The scheme of the present Act is no different from the scheme of the Andhra Pradesh Buildings Control Act, 1960. The protection under the present Act is too is not confined to any class of tenants nor is the right to evict under the Act limited to any class of landlords. If the term 'business' is held under the scheme of the Act to include in its ambit the legal profession also, then the reverse i.e. that the legal profession also amounts to a business should be held to be equally true. No brain raking is needed to conclude that business as a natural corollary would also include in its ambit every commercial activity and therefore if the legal profession has to be construed as a commercial activity or business, then the premises in which the activity is carried on is to be held as one used for commercial purpose. The principle enunciated in the above decision, therefore, nails the submission made by Mr.Baliga to the ground because the Apex Court has clearly held that the expression 'business' lands itself to two interpretations. In the broader sense it is held to mean 'everything that occupies the time, attention and labour of men for the purpose of livelihood or profit' and in the narrower sense it is confined to 'commercial activity'. Now, the entire argument of Mr. Baliga is based on the ground that the legal profession cannot be called a commercial activity. If it is to be termed as a commercial activity he would be estopped from contending that the Act does not apply to the premises given their size. The position that obtains in the present case, therefore, is a hopeless one for the respondents because even if I were to give the benefit of doubt to them and be guided entirely by the narrower sense of the term ' business' in order to determine the question in issue, I have to perforce hold that the legal profession is a commercial activity. But what aptly applies to the legal profession is the broader definition of the term 'business' which means 'everything that occupies the time, attention and labour of men for the purpose of livelihood or profit'. Now there can be no disputing the fact that the profession of a lawyer occupies the time, attention and labour and all this is spent on earning profit or eking out a livelihood.

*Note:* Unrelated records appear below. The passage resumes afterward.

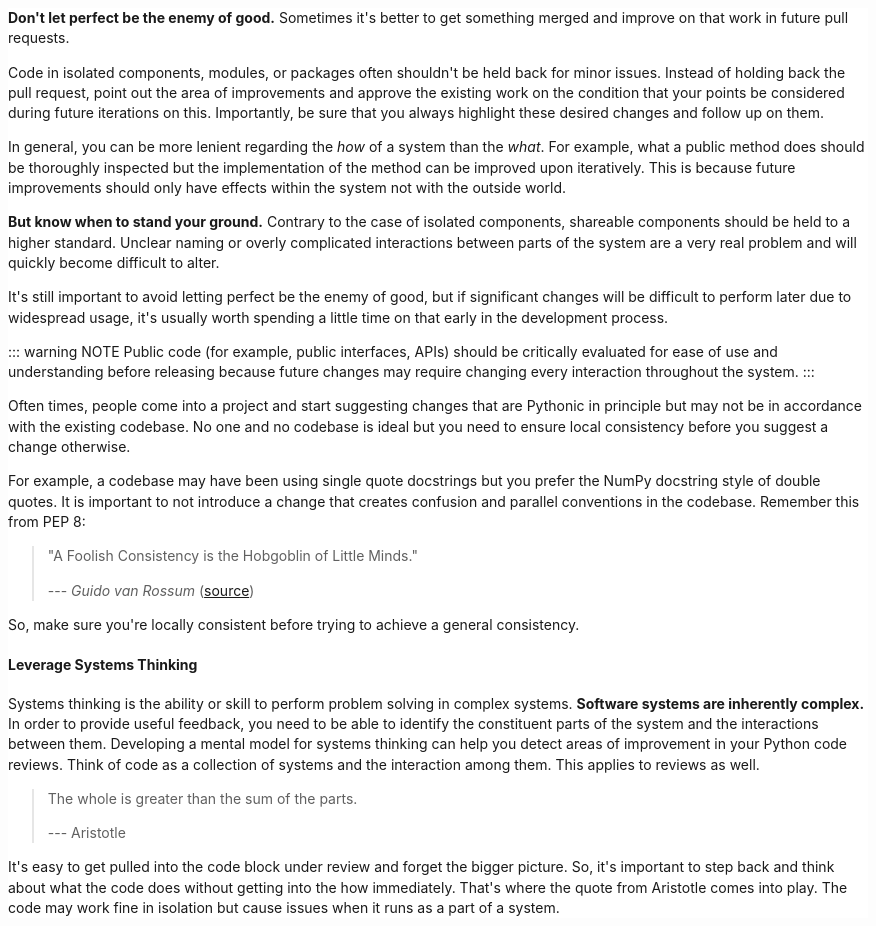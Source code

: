 **Don't let perfect be the enemy of good.** Sometimes it's better to get something merged and improve on that work in future pull requests.

Code in isolated components, modules, or packages often shouldn't be held back for minor issues. Instead of holding back the pull request, point out the area of improvements and approve the existing work on the condition that your points be considered during future iterations on this. Importantly, be sure that you always highlight these desired changes and follow up on them.

In general, you can be more lenient regarding the _how_ of a system than the _what_. For example, what a public method does should be thoroughly inspected but the implementation of the method can be improved upon iteratively. This is because future improvements should only have effects within the system not with the outside world.

**But know when to stand your ground.** Contrary to the case of isolated components, shareable components should be held to a higher standard. Unclear naming or overly complicated interactions between parts of the system are a very real problem and will quickly become difficult to alter.

It's still important to avoid letting perfect be the enemy of good, but if significant changes will be difficult to perform later due to widespread usage, it's usually worth spending a little time on that early in the development process.

::: warning NOTE
Public code (for example, public interfaces, APIs) should be critically evaluated for ease of use and understanding before releasing because future changes may require changing every interaction throughout the system.
:::

Often times, people come into a project and start suggesting changes that are Pythonic in principle but may not be in accordance with the existing codebase. No one and no codebase is ideal but you need to ensure local consistency before you suggest a change otherwise.

For example, a codebase may have been using single quote docstrings but you prefer the NumPy docstring style of double quotes. It is important to not introduce a change that creates confusion and parallel conventions in the codebase. Remember this from PEP 8:

> "A Foolish Consistency is the Hobgoblin of Little Minds."
>
> --- *Guido van Rossum* ([source](https://www.python.org/dev/peps/pep-0008/#a-foolish-consistency-is-the-hobgoblin-of-little-minds))

So, make sure you're locally consistent before trying to achieve a general consistency.

#### Leverage Systems Thinking

Systems thinking is the ability or skill to perform problem solving in complex systems. **Software systems are inherently complex.** In order to provide useful feedback, you need to be able to identify the constituent parts of the system and the interactions between them. Developing a mental model for systems thinking can help you detect areas of improvement in your Python code reviews. Think of code as a collection of systems and the interaction among them. This applies to reviews as well.

> The whole is greater than the sum of the parts.
>
> --- Aristotle

It's easy to get pulled into the code block under review and forget the bigger picture. So, it's important to step back and think about what the code does without getting into the how immediately. That's where the quote from Aristotle comes into play. The code may work fine in isolation but cause issues when it runs as a part of a system.
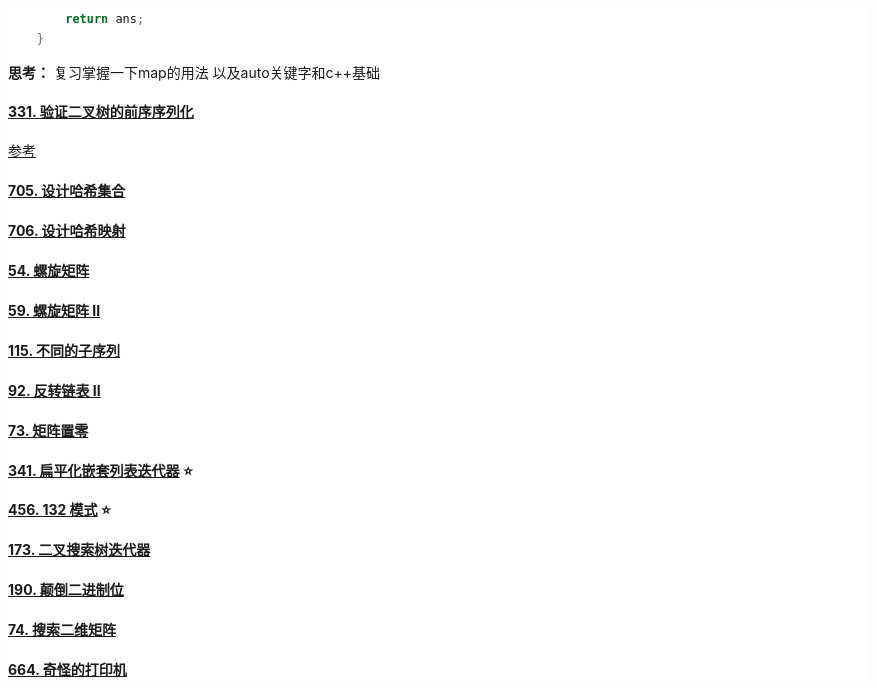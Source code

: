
 ```c++
        return ans;
    }
```

**思考：** 复习掌握一下map的用法 以及auto关键字和c++基础



#### [331. 验证二叉树的前序序列化](https://leetcode-cn.com/problems/verify-preorder-serialization-of-a-binary-tree/)

[参考](https://www.hrwhisper.me/leetcode-verify-preorder-serialization-of-a-binary-tree/)



#### [705. 设计哈希集合](https://leetcode-cn.com/problems/design-hashset/)

#### [706. 设计哈希映射](https://leetcode-cn.com/problems/design-hashmap/)

#### [54. 螺旋矩阵](https://leetcode-cn.com/problems/spiral-matrix/)

#### [59. 螺旋矩阵 II](https://leetcode-cn.com/problems/spiral-matrix-ii/)

#### [115. 不同的子序列](https://leetcode-cn.com/problems/distinct-subsequences/)

#### [92. 反转链表 II](https://leetcode-cn.com/problems/reverse-linked-list-ii/)

#### [73. 矩阵置零](https://leetcode-cn.com/problems/set-matrix-zeroes/)



#### [341. 扁平化嵌套列表迭代器](https://leetcode-cn.com/problems/flatten-nested-list-iterator/) ⭐

#### [456. 132 模式](https://leetcode-cn.com/problems/132-pattern/) ⭐

#### [173. 二叉搜索树迭代器](https://leetcode-cn.com/problems/binary-search-tree-iterator/)

#### [190. 颠倒二进制位](https://leetcode-cn.com/problems/reverse-bits/)

#### [74. 搜索二维矩阵](https://leetcode-cn.com/problems/search-a-2d-matrix/)



#### [664. 奇怪的打印机](https://leetcode-cn.com/problems/strange-printer/)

Thus, there is no escape from the conclusion that the Act does apply to the premises in question as it is fully covered by the ILR Shridhar M. Kalmady & Anr. vs H. Baburaya Nayak 2927 exclusion carved out in the latter portion of clause (g). The application of the principle enunciated in Mohan Lal's case supra to the present case can never be doubted because the said principle was laid in the context of an eviction proceedings just as in the present case.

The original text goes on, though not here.